Positive review of Future Israel in Mishkan


In his letter to the Romans, the Apostle Paul warned Gentile believers not to be arrogant toward Israel, which was becoming hardened by unbelief and was soon to experience national judgment. For the most part, the history of Gentile Christian thought has failed to heed that warning. Instead, many have dismissed Israel from having any future place in the plan of God. Oftentimes, this is done by re-conceptualizing the meaning of Israel and reinterpreting its place in the biblical text. The end result is the same; Israel has been excluded from the plan of God in any real, national sense.

Challenging this mindset, which has fixed itself in the traditions of Christian thought over twenty centuries, is the aim and purpose of Barry Horner’s book Future Israel. Of particular concern for Horner is the oftentimes strident supersessionism, or replacement theology, that characterizes much of Reformed thought, Horner’s own tradition. After setting the historical context, Horner profiles contemporary manifestations of Reformed supersessionism both in their actual claims and in their hermeneutical operations. He then counters them with biblical arguments for the future of a national Israel in the plan of God, focusing particularly, but not exclusively, on Paul’s argument in Romans 11…

Overall, Future Israel is a significant work, and this reviewer hopes that it receives the attention it deserves. Horner not only explains why Christian anti-Judaism must be challenged (as his subtitle reads), but he has in fact challenged it, and in the opinion of this reviewer, effectively so.

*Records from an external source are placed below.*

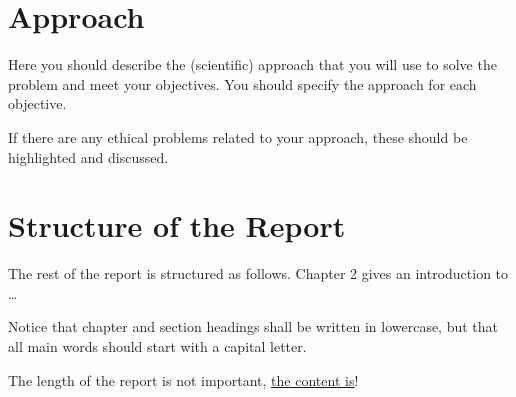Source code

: \section{Approach}
Here you should describe the (scientific) approach that you will use to solve the problem and meet your objectives. You should specify the approach for each objective.

If there are any ethical problems related to your approach, these should be highlighted and discussed.
\section{Structure of the Report}
The rest of the report is structured as follows. Chapter 2 gives an introduction to \ldots

\begin{remark}
Notice that chapter and section headings shall be written in lowercase, but that all main words should start with a capital letter.
\end{remark}
\vspace{2pc}

The length of the report is not important, \underline{the content is}! 
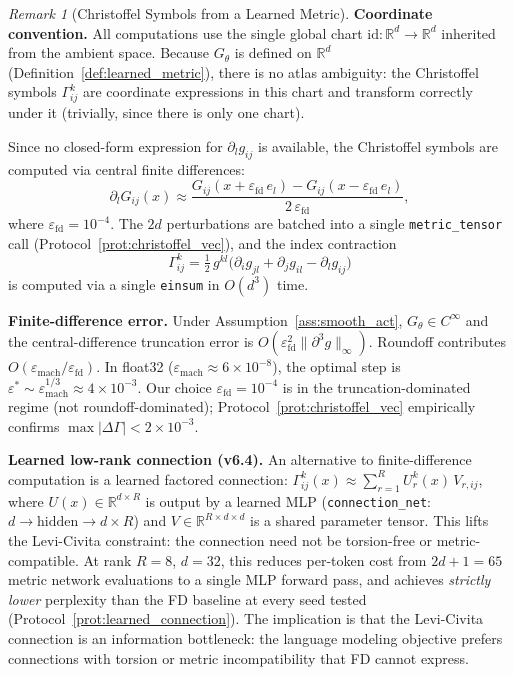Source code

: \documentclass[11pt,a4paper]{article}
\theoremstyle{definition}
\theoremstyle{remark}
\newtheorem{remark}[theorem]{Remark}
\newcommand{\R}{\mathbb{R}}
\begin{document}
\begin{remark}[Christoffel Symbols from a Learned Metric]%
\label{rem:christoffel_learned}
\textbf{Coordinate convention.} All computations use the single 
global chart $\mathrm{id} : \R^d \to \R^d$ inherited from 
the ambient space. Because $G_\theta$ is defined on $\R^d$ 
(Definition~\ref{def:learned_metric}), there is no atlas 
ambiguity: the Christoffel symbols $\Gamma^k_{ij}$ are 
coordinate expressions in this chart and transform correctly 
under it (trivially, since there is only one chart).

Since no closed-form expression for $\partial_l g_{ij}$ is 
available, the Christoffel symbols are computed via central 
finite differences:
\begin{equation}\label{eq:christoffel_fd}
    \partial_l G_{ij}(x) \approx 
    \frac{G_{ij}(x + \varepsilon_{\mathrm{fd}}\, e_l) - 
          G_{ij}(x - \varepsilon_{\mathrm{fd}}\, e_l)}
    {2\,\varepsilon_{\mathrm{fd}}},
\end{equation}
where $\varepsilon_{\mathrm{fd}} = 10^{-4}$. The $2d$ 
perturbations are batched into a single \texttt{metric\_tensor} 
call (Protocol~\ref{prot:christoffel_vec}), and the index 
contraction
\begin{equation}\label{eq:christoffel_einsum}
    \Gamma^k_{ij} = \tfrac{1}{2}\, g^{kl}\!
    \bigl(\partial_i g_{jl} + \partial_j g_{il} 
    - \partial_l g_{ij}\bigr)
\end{equation}
is computed via a single \texttt{einsum} in $O(d^3)$ time.

\textbf{Finite-difference error.}
Under Assumption~\ref{ass:smooth_act}, $G_\theta \in C^\infty$ 
and the central-difference truncation error is 
$O(\varepsilon_{\mathrm{fd}}^2 \|\partial^3 g\|_\infty)$. 
Roundoff contributes $O(\varepsilon_{\mathrm{mach}} / 
\varepsilon_{\mathrm{fd}})$. In float32 
($\varepsilon_{\mathrm{mach}} \approx 6 \times 10^{-8}$), 
the optimal step is 
$\varepsilon^* \sim \varepsilon_{\mathrm{mach}}^{1/3} 
\approx 4 \times 10^{-3}$. Our choice 
$\varepsilon_{\mathrm{fd}} = 10^{-4}$ is in the 
truncation-dominated regime (not roundoff-dominated); 
Protocol~\ref{prot:christoffel_vec} empirically confirms 
$\max|\Delta\Gamma| < 2 \times 10^{-3}$.

\textbf{Learned low-rank connection (v6.4).}
An alternative to finite-difference computation is a learned 
factored connection: $\Gamma^k_{ij}(x) \approx \sum_{r=1}^{R} 
U^k_r(x)\, V_{r,ij}$, where $U(x) \in \R^{d \times R}$ is 
output by a learned MLP (\texttt{connection\_net}: $d \to 
\text{hidden} \to d \times R$) and $V \in \R^{R \times d \times d}$ 
is a shared parameter tensor. This lifts the Levi-Civita constraint: 
the connection need not be torsion-free or metric-compatible. At 
rank $R = 8$, $d = 32$, this reduces per-token cost from $2d+1 = 
65$ metric network evaluations to a single MLP forward pass, and 
achieves \emph{strictly lower} perplexity than the FD baseline at 
every seed tested (Protocol~\ref{prot:learned_connection}). The 
implication is that the Levi-Civita connection is an information 
bottleneck: the language modeling objective prefers connections 
with torsion or metric incompatibility that FD cannot express.
\end{remark}
\end{document}

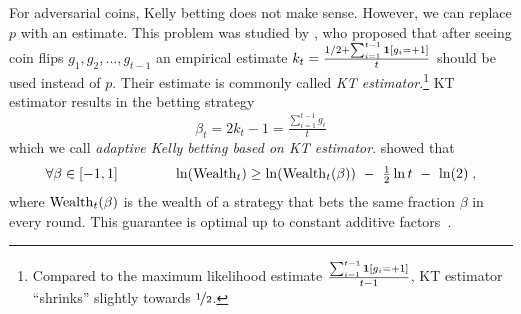 For adversarial coins, Kelly betting does not make sense. However, we can
replace $p$ with an estimate. This problem was studied by \citet{KrichevskyT81},
who proposed that after seeing coin flips $g_1, g_2, \dots, g_{t-1}$ an
empirical estimate $k_t = \frac{1/2 + \sum_{i=1}^{t-1} \mathbf{1}[g_i = +1]}{t}$
should be used instead of $p$. Their estimate is commonly called \emph{KT
estimator}.\footnote{Compared to the maximum likelihood estimate
$\frac{\sum_{i=1}^{t-1} \mathbf{1}[g_i = +1]}{t-1}$, KT estimator ``shrinks''
slightly towards $\nicefrac{1}{2}$.} KT estimator results in the betting strategy
\begin{equation}
\label{equation:kt-estimator-betting-strategy}
\beta_t = 2k_t - 1 = \tfrac{\sum_{i=1}^{t-1} g_i}{t}
\end{equation}
which we call \emph{adaptive Kelly betting based on KT estimator}.
\citeauthor{KrichevskyT81} showed that
$$
\forall \beta \in [-1,1] \qquad \qquad \ln(\Wealth_t) \ge \ln(\Wealth_t(\beta)) \ - \ \tfrac{1}{2} \ln t \ - \ \ln(2) \; ,
$$
where $\operatorname{Wealth}_t(\beta)$ is the wealth of a strategy that bets the same fraction
$\beta$ in every round. This guarantee is optimal up to constant additive factors~\citep{Cesa-BianchiL06}.
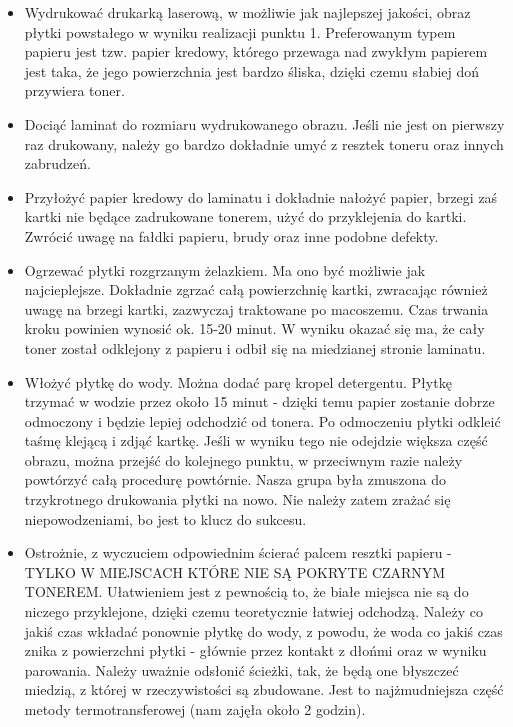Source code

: \begin{itemize}
\item Wydrukować drukarką laserową, w możliwie jak najlepszej jakości, obraz płytki powstałego w wyniku realizacji punktu 1. Preferowanym typem papieru jest tzw. papier kredowy, którego przewaga nad zwykłym papierem jest taka, że  jego powierzchnia jest bardzo śliska, dzięki czemu słabiej doń przywiera toner.
\item Dociąć laminat do rozmiaru wydrukowanego obrazu. Jeśli nie jest on pierwszy raz drukowany, należy go bardzo dokładnie umyć z resztek toneru oraz innych zabrudzeń.
\item Przyłożyć papier kredowy do laminatu i dokładnie nałożyć papier, brzegi zaś kartki nie będące zadrukowane tonerem, użyć do przyklejenia do kartki. Zwrócić uwagę na fałdki papieru, brudy oraz inne podobne defekty.
\item Ogrzewać płytki rozgrzanym żelazkiem. Ma ono być możliwie jak najcieplejsze. Dokładnie zgrzać całą powierzchnię kartki, zwracając również uwagę na brzegi kartki, zazwyczaj traktowane po macoszemu. Czas trwania kroku powinien wynosić ok. 15-20 minut. W wyniku okazać się ma, że cały toner został odklejony z papieru i odbił się na miedzianej stronie laminatu.
\item Włożyć płytkę do wody. Można dodać parę kropel detergentu. Płytkę trzymać w wodzie przez około 15 minut - dzięki temu papier zostanie dobrze odmoczony i będzie lepiej odchodzić od tonera. Po odmoczeniu płytki odkleić taśmę klejącą i zdjąć kartkę. Jeśli w wyniku tego nie odejdzie większa część obrazu, można przejść do kolejnego punktu, w przeciwnym razie należy powtórzyć całą procedurę powtórnie. Nasza grupa była zmuszona do trzykrotnego drukowania płytki na nowo. Nie należy zatem zrażać się niepowodzeniami, bo jest to klucz do sukcesu.
\item Ostrożnie, z wyczuciem odpowiednim ścierać palcem resztki papieru - TYLKO W MIEJSCACH KTÓRE NIE SĄ POKRYTE CZARNYM TONEREM. Ułatwieniem jest z pewnością to, że białe miejsca nie są do niczego przyklejone, dzięki czemu teoretycznie łatwiej odchodzą. Należy co jakiś czas wkładać ponownie płytkę do wody, z powodu, że woda co jakiś czas znika z powierzchni płytki - głównie przez kontakt z dłońmi oraz w wyniku parowania. Należy uważnie odsłonić ścieżki, tak, że będą one błyszczeć miedzią, z której w rzeczywistości są zbudowane. Jest to najżmudniejsza część metody termotransferowej (nam zajęła około 2 godzin).
\end{itemize}

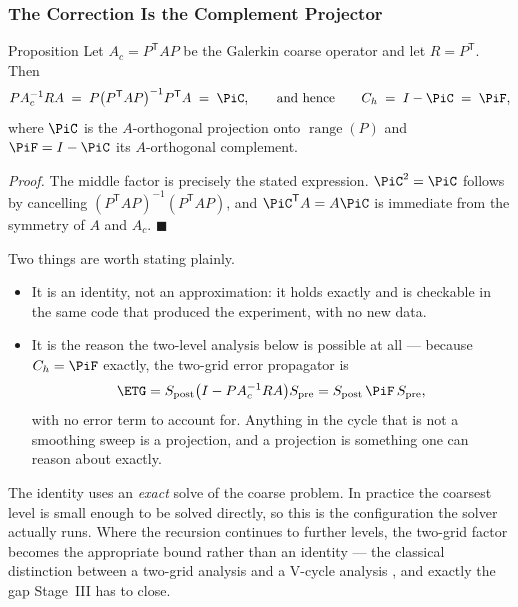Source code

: \frametitle{The Correction Is the Complement Projector}
\footnotesize

\begin{block}{Proposition}
Let $A_c=P^{\mathsf T}AP$ be the Galerkin coarse operator and let $R=P^{\mathsf T}$. Then
\[
PA_c^{-1}RA \;=\; P\bigl(P^{\mathsf T}AP\bigr)^{-1}P^{\mathsf T}A \;=\; \PiC ,
\qquad\text{and hence}\qquad
C_h \;=\; I-\PiC \;=\; \PiF ,
\]
where $\PiC$ is the $A$-orthogonal projection onto $\operatorname{range}(P)$ and
$\PiF=I-\PiC$ its $A$-orthogonal complement.
\end{block}

{\scriptsize\emph{Proof.} The middle factor is precisely the stated expression.
$\PiC^2=\PiC$ follows by cancelling $(P^{\mathsf T}AP)^{-1}(P^{\mathsf T}AP)$, and
$\PiC^{\mathsf T}A=A\PiC$ is immediate from the symmetry of $A$ and $A_c$.
\hfill$\blacksquare$}

\vspace{1.5mm}
Two things are worth stating plainly.
\begin{itemize}
\item It is an \alert{identity, not an approximation}: it holds exactly and is checkable in
the same code that produced the experiment, with no new data.
\item It is the reason the two-level analysis below is possible at all --- because
$C_h=\PiF$ exactly, the two-grid error propagator is
\[
\ETG=S_{\mathrm{post}}\bigl(I-PA_c^{-1}RA\bigr)S_{\mathrm{pre}}
=S_{\mathrm{post}}\,\PiF\,S_{\mathrm{pre}},
\]
with no error term to account for. Anything in the cycle that is not a smoothing sweep is a
projection, and a projection is something one can reason about exactly.
\end{itemize}

\bre
The identity uses an \emph{exact} solve of the coarse problem. In practice the coarsest
level is small enough to be solved directly, so this is the configuration the solver
actually runs. Where the recursion continues to further levels, the two-grid factor becomes
the appropriate bound rather than an identity --- the classical distinction between a
two-grid analysis and a V-cycle analysis \cite{Trottenberg}, and exactly the gap Stage~III
has to close.
\ere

The significance, however, should not be limited to eschatology alone, if one considers eschatology as simply one area of theological thought – the last, coming at the end, after all other theological considerations have been finished. Actually, to see eschatology this way is, in my opinion, to misunderstand it and to impoverish theological thought generally. The significance of Horner’s work lies in its challenge to the generally held overall understanding of the story of the Bible, a challenge to the entire structure of biblical theology as it is understood by many today. Recognition that Israel has a future in the plan of God is the first step. Tracing out the ramifications for the scope and structure of that plan must follow.

Download and read the entire review here...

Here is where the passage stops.